Cas9/LTR-gRNA efficiently eradicates latent HIV-1 virus from U1 monocytic cells. (A) (Right) Diagram showing excision of HIV-1 entire genome in chromosome Xp11.4. HIV-1 integration sites were identified using a Genome-Walker link PCR kit. (Left) Analysis of PCR amplicon lengths using a primer pair (P1/P2) targeting chromosome X integration site-flanking sequence reveals elimination of the entire HIV-1 genome (9,709 bp), leaving two fragments (833 and 670 bp). (B) (Upper) TA cloning and sequencing of the LTR fragment (833 bp) showing the host genomic sequence (small letters, 226 bp) and the partial sequences (634 − 27 = 607 bp) of 5′ LTR (green) and 3′ LTR (red) with a 27-bp deletion around the LTR A targeting site (underlined). (Lower) Two indel alleles identified from 15 sequenced clonal amplicons.
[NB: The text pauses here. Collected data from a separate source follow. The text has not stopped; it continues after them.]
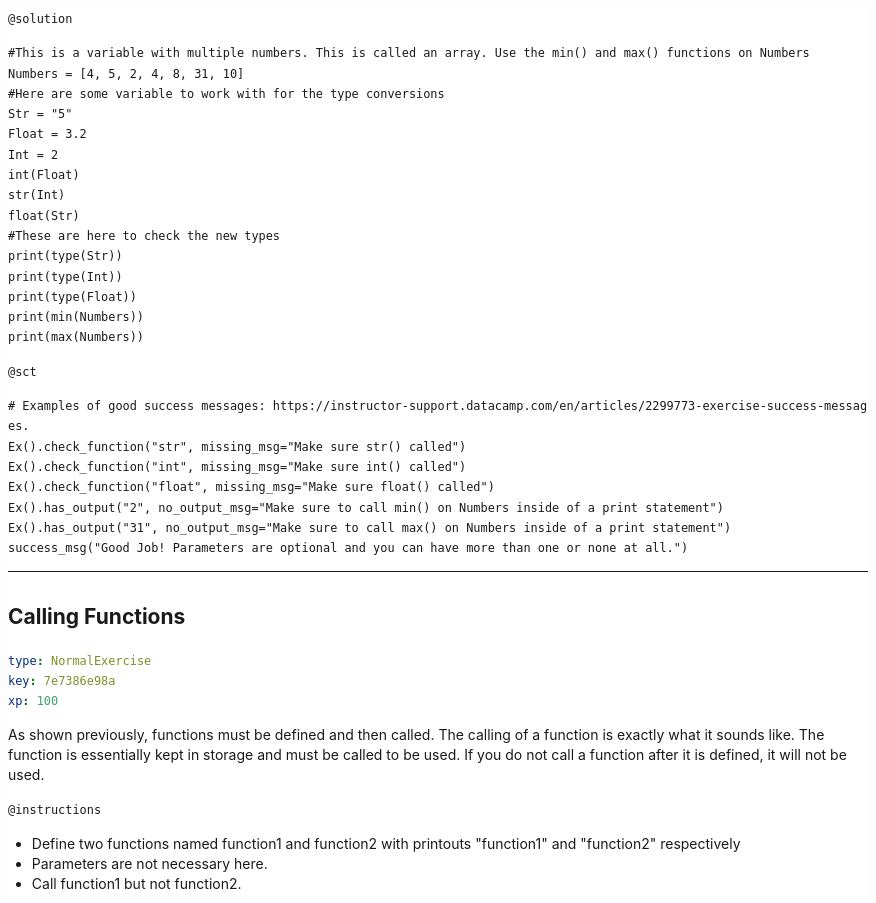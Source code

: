 `@solution`
```{python}
#This is a variable with multiple numbers. This is called an array. Use the min() and max() functions on Numbers
Numbers = [4, 5, 2, 4, 8, 31, 10]
#Here are some variable to work with for the type conversions
Str = "5"
Float = 3.2
Int = 2
int(Float)
str(Int)
float(Str)
#These are here to check the new types
print(type(Str))
print(type(Int))
print(type(Float))
print(min(Numbers))
print(max(Numbers))
```

`@sct`
```{python}
# Examples of good success messages: https://instructor-support.datacamp.com/en/articles/2299773-exercise-success-messages.
Ex().check_function("str", missing_msg="Make sure str() called")
Ex().check_function("int", missing_msg="Make sure int() called")
Ex().check_function("float", missing_msg="Make sure float() called")
Ex().has_output("2", no_output_msg="Make sure to call min() on Numbers inside of a print statement")
Ex().has_output("31", no_output_msg="Make sure to call max() on Numbers inside of a print statement")
success_msg("Good Job! Parameters are optional and you can have more than one or none at all.")
```

---

## Calling Functions

```yaml
type: NormalExercise
key: 7e7386e98a
xp: 100
```


As shown previously, functions must be defined and then called. The calling of a function is exactly what it sounds like. The function is essentially kept in storage and must be called to be used. If you do not call a function after it is defined, it will not be used.

`@instructions`

- Define two functions named function1 and function2 with printouts "function1" and "function2" respectively
- Parameters are not necessary here.
- Call function1 but not function2.
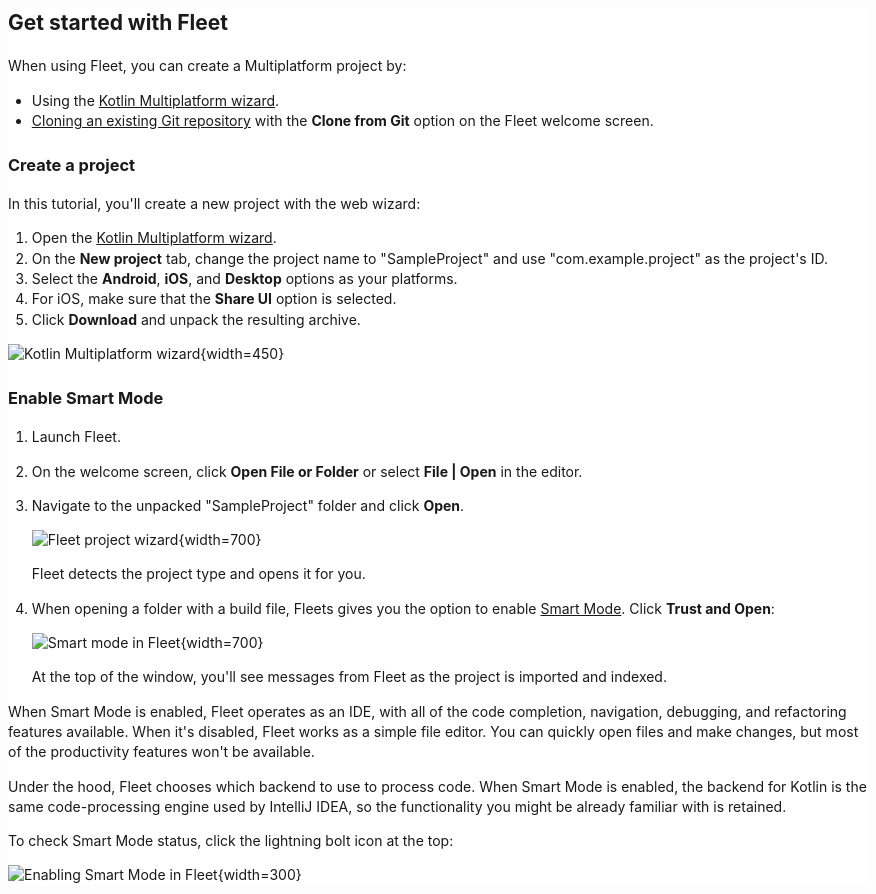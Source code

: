 ## Get started with Fleet

When using Fleet, you can create a Multiplatform project by:

* Using the [Kotlin Multiplatform wizard](https://kmp.jetbrains.com/).
* [Cloning an existing Git repository](https://www.jetbrains.com/help/fleet/workspace.html#clone-project)
  with the **Clone from Git** option on the Fleet welcome screen.

### Create a project

In this tutorial, you'll create a new project with the web wizard:

1. Open the [Kotlin Multiplatform wizard](https://kmp.jetbrains.com).
2. On the **New project** tab, change the project name to "SampleProject" and use "com.example.project" as the project's ID.
3. Select the **Android**, **iOS**, and **Desktop** options as your platforms.
4. For iOS, make sure that the **Share UI** option is selected.
5. Click **Download** and unpack the resulting archive.

![Kotlin Multiplatform wizard](fleet-web-wizard.png){width=450}

### Enable Smart Mode

1. Launch Fleet.
2. On the welcome screen, click **Open File or Folder** or select **File | Open** in the editor.
3. Navigate to the unpacked "SampleProject" folder and click **Open**.

   ![Fleet project wizard](fleet-project-wizard-1.png){width=700}

   Fleet detects the project type and opens it for you.

4. When opening a folder with a build file, Fleets gives you the option to enable
   [Smart Mode](https://www.jetbrains.com/help/fleet/smart-mode.html). Click **Trust and Open**:

   ![Smart mode in Fleet](fleet-project-wizard-2.png){width=700}

   At the top of the window, you'll see messages from Fleet as the project is imported and indexed.

When Smart Mode is enabled, Fleet operates as an IDE, with all of the code completion, navigation, debugging, and
refactoring features available. When it's disabled, Fleet works as a simple file editor. You can quickly open files and
make changes, but most of the productivity features won't be available.

Under the hood, Fleet chooses which backend to use to process code. When Smart Mode is enabled, the backend for
Kotlin is the same code-processing engine used by IntelliJ IDEA, so the functionality you might be already familiar with
is retained.

To check Smart Mode status, click the lightning bolt icon at the top:

![Enabling Smart Mode in Fleet](fleet-smart-mode.png){width=300}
The 670-bp fragment consists of a host sequence (226 bp) and the remaining LTR sequence (634-190 = 444 bp) after 190-bp excision by simultaneous cutting at LTR-A and -B target sites. The underlined and green-highlighted sequences indicate the gRNA LTR-A target site and PAM. (C) Functional analysis of LTR-A/B-induced eradication of HIV-1 genome, showing substantial blockade of p24 virion release induced by TSA/phorbol myristate acetate (PMA) treatment. U1 cells were transfected with pX260-LTRs A, B, or A/B. After 2-wk puromycin selection, cells were treated with TSA (250 nM)/PMA for 2 d before p24 Gag ELISA was performed.